** Records supplied follows **
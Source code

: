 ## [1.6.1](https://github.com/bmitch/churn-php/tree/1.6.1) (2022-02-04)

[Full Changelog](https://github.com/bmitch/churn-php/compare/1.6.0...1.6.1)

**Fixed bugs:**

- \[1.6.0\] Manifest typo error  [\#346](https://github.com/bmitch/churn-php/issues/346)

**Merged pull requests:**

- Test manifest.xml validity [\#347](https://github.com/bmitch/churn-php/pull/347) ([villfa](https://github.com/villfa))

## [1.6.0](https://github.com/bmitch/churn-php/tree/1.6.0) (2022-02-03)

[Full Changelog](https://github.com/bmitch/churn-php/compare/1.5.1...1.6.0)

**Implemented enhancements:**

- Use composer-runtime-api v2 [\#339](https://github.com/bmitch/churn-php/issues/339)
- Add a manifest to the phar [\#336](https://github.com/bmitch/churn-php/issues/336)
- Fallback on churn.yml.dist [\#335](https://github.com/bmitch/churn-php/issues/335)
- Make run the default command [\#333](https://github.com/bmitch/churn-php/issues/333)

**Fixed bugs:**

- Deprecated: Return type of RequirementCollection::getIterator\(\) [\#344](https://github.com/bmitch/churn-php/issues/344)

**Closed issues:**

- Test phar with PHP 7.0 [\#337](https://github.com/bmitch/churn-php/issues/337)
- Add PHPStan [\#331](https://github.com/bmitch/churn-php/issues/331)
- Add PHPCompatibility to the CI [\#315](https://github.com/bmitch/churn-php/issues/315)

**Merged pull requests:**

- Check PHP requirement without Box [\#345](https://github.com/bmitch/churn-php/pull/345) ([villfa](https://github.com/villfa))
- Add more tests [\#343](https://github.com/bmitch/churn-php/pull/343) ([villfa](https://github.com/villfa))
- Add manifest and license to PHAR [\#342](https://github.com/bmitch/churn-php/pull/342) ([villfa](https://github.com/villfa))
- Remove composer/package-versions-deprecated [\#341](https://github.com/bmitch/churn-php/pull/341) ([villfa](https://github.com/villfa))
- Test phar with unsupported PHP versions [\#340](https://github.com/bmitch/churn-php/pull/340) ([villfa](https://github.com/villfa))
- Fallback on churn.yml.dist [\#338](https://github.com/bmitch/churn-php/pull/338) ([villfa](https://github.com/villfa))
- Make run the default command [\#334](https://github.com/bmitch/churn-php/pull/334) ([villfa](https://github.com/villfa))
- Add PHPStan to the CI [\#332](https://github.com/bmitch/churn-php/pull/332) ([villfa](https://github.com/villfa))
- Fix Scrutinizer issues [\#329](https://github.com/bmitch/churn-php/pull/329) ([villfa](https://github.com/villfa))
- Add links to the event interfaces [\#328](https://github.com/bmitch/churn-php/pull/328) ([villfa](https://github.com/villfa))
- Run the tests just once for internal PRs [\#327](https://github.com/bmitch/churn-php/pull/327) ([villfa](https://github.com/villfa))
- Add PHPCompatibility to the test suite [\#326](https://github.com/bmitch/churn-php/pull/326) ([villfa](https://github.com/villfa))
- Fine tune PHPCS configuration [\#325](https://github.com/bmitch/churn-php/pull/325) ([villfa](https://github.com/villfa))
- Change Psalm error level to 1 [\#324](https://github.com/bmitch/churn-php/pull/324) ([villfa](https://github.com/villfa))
** End of Records supplied **
Task requirements
All records are to be retyped exactly. None may be omitted.

Exercise answer
Source code

: ## [1.6.1](https://github.com/bmitch/churn-php/tree/1.6.1) (2022-02-04)

[Full Changelog](https://github.com/bmitch/churn-php/compare/1.6.0...1.6.1)

**Fixed bugs:**

- \[1.6.0\] Manifest typo error  [\#346](https://github.com/bmitch/churn-php/issues/346)

**Merged pull requests:**

- Test manifest.xml validity [\#347](https://github.com/bmitch/churn-php/pull/347) ([villfa](https://github.com/villfa))

## [1.6.0](https://github.com/bmitch/churn-php/tree/1.6.0) (2022-02-03)

[Full Changelog](https://github.com/bmitch/churn-php/compare/1.5.1...1.6.0)

**Implemented enhancements:**

- Use composer-runtime-api v2 [\#339](https://github.com/bmitch/churn-php/issues/339)
- Add a manifest to the phar [\#336](https://github.com/bmitch/churn-php/issues/336)
- Fallback on churn.yml.dist [\#335](https://github.com/bmitch/churn-php/issues/335)
- Make run the default command [\#333](https://github.com/bmitch/churn-php/issues/333)

**Fixed bugs:**

- Deprecated: Return type of RequirementCollection::getIterator\(\) [\#344](https://github.com/bmitch/churn-php/issues/344)

**Closed issues:**

- Test phar with PHP 7.0 [\#337](https://github.com/bmitch/churn-php/issues/337)
- Add PHPStan [\#331](https://github.com/bmitch/churn-php/issues/331)
- Add PHPCompatibility to the CI [\#315](https://github.com/bmitch/churn-php/issues/315)

**Merged pull requests:**

- Check PHP requirement without Box [\#345](https://github.com/bmitch/churn-php/pull/345) ([villfa](https://github.com/villfa))
- Add more tests [\#343](https://github.com/bmitch/churn-php/pull/343) ([villfa](https://github.com/villfa))
- Add manifest and license to PHAR [\#342](https://github.com/bmitch/churn-php/pull/342) ([villfa](https://github.com/villfa))
- Remove composer/package-versions-deprecated [\#341](https://github.com/bmitch/churn-php/pull/341) ([villfa](https://github.com/villfa))
- Test phar with unsupported PHP versions [\#340](https://github.com/bmitch/churn-php/pull/340) ([villfa](https://github.com/villfa))
- Fallback on churn.yml.dist [\#338](https://github.com/bmitch/churn-php/pull/338) ([villfa](https://github.com/villfa))
- Make run the default command [\#334](https://github.com/bmitch/churn-php/pull/334) ([villfa](https://github.com/villfa))
- Add PHPStan to the CI [\#332](https://github.com/bmitch/churn-php/pull/332) ([villfa](https://github.com/villfa))
- Fix Scrutinizer issues [\#329](https://github.com/bmitch/churn-php/pull/329) ([villfa](https://github.com/villfa))
- Add links to the event interfaces [\#328](https://github.com/bmitch/churn-php/pull/328) ([villfa](https://github.com/villfa))
- Run the tests just once for internal PRs [\#327](https://github.com/bmitch/churn-php/pull/327) ([villfa](https://github.com/villfa))
- Add PHPCompatibility to the test suite [\#326](https://github.com/bmitch/churn-php/pull/326) ([villfa](https://github.com/villfa))
- Fine tune PHPCS configuration [\#325](https://github.com/bmitch/churn-php/pull/325) ([villfa](https://github.com/villfa))
- Change Psalm error level to 1 [\#324](https://github.com/bmitch/churn-php/pull/324) ([villfa](https://github.com/villfa))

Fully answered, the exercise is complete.